O cônego Baptista ganhou fama de orador eloquente em São Luiz do Maranhão. Em 8 de setembro de 1887, “na igreja de Nossa Senhora dos Remédios, em festa solene, tendo por objeto o benzimento da imagem da santa, que estivera a retocar, a fim de nela serem reparados os estragos feitos pelo tempo”, “ao Evangelho, ocupou a tribuna sagrada o reverendo cônego Francisco José Baptista, que em frase inspirada fez a apologia do culto das imagens, combatendo aqueles que o condenam, e fazendo-se ouvir religiosamente por todos os assistentes”[15].

Em dezembro de 1892, retornou à terra natal, assumindo como vigário colado a freguesia de São Gonçalo de Amarante, onde fixou residência[16]. Desenvolvendo ali interessante trabalho apostolar alcançou notável prestígio no seio da comunidade.

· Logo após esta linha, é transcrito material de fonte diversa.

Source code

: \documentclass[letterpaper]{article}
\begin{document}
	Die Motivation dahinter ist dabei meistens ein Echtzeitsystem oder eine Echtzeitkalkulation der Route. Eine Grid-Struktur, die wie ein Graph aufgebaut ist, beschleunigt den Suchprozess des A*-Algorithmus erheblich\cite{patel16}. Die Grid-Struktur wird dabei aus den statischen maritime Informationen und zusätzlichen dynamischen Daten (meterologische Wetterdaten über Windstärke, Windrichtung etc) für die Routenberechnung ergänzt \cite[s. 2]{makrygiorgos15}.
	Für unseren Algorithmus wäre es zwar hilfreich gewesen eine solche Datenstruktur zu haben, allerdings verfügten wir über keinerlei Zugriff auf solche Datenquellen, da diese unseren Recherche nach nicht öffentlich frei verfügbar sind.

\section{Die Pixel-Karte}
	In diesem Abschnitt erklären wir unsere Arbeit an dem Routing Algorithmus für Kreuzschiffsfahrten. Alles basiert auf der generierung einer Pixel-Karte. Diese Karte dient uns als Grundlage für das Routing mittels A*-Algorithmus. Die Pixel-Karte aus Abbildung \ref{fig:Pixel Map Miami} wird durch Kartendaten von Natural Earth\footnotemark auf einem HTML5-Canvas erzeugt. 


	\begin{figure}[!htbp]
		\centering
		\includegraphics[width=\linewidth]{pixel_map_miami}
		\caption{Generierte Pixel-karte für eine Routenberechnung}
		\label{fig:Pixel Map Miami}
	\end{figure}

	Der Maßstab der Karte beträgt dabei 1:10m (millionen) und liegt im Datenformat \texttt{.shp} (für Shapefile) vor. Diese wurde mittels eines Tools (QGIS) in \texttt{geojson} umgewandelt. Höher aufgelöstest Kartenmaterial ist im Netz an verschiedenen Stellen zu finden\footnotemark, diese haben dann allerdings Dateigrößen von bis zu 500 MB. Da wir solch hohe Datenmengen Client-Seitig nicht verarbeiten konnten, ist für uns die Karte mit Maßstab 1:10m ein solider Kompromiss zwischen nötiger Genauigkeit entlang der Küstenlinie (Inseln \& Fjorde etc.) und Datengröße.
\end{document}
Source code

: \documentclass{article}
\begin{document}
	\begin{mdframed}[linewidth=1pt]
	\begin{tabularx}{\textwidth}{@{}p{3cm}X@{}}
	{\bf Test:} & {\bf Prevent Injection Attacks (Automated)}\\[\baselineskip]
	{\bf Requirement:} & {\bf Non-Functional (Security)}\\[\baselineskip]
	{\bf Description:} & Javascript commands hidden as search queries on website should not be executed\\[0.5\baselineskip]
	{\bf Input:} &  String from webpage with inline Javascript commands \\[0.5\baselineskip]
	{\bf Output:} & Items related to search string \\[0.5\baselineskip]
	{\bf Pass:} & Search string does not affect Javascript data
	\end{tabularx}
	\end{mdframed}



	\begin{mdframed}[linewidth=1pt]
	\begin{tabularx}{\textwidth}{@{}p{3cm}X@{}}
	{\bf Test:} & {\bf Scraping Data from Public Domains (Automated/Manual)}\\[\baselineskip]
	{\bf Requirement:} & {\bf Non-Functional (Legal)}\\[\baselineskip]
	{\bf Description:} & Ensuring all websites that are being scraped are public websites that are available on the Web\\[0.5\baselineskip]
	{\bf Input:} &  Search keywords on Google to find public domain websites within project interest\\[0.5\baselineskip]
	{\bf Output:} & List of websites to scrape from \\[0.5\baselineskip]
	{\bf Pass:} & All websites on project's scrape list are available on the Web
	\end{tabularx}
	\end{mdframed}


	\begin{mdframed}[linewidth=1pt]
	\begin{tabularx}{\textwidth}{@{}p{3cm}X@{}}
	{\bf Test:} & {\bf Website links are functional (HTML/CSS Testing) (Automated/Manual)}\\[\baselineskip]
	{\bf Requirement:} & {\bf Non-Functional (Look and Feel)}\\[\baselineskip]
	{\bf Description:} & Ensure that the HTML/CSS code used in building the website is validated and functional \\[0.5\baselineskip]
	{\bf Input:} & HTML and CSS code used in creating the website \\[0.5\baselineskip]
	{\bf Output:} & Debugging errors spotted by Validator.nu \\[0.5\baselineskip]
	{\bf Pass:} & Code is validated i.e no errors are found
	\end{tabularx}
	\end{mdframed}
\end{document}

Mais tarde, com o desmembramento da freguesia de São Gonçalo da Regeneração e a remoção de seu primeiro vigário, foi o cônego Francisco José Baptista nomeado vigário encarregado daquela freguesia por provisão de 5 de setembro de 1890. Nesse exercício permaneceu por quase nove anos, até 23 de abril de 1899, quando reassumiu seu primeiro titular, cônego Carino Nonato da Silva.

Em face do prestígio alcançado no seio da comunidade cristã, não poderia deixar de imiscuir-se na política partidária[17]. Em 2 de março de 1898, foi eleito deputado estadual para completar o quatriênio[18] iniciado em 1896, na vaga do Dr. João Motta. Sendo diplomado em 1º de junho daquele ano, foi saudado na assembleia legislativa pelo colega deputado Joaquim das Chagas Leitão, dizendo este que “sentia-se satisfeito com a eleição do seu distinto colega e amigo cônego Francisco José Baptista, cujas qualidades cívicas enalteceu, concluindo por felicitar a Câmara pelo auspicioso acontecimento da eleição de mais um denodado campeão das grandes e liberais ideias”[19]. Agradecendo aos elogios, o cônego Baptista declarou que “tudo faria para corresponder à confiança em si depositada, tomando como bússola a justiça e a tolerância”[20]. Nesse mandato parlamentar encontrou seu irmão capitão Osório José Baptista, que representou a vila de Regeneração nas legislaturas iniciadas em 1892 e 1896, inclusive na Constituinte de 1892.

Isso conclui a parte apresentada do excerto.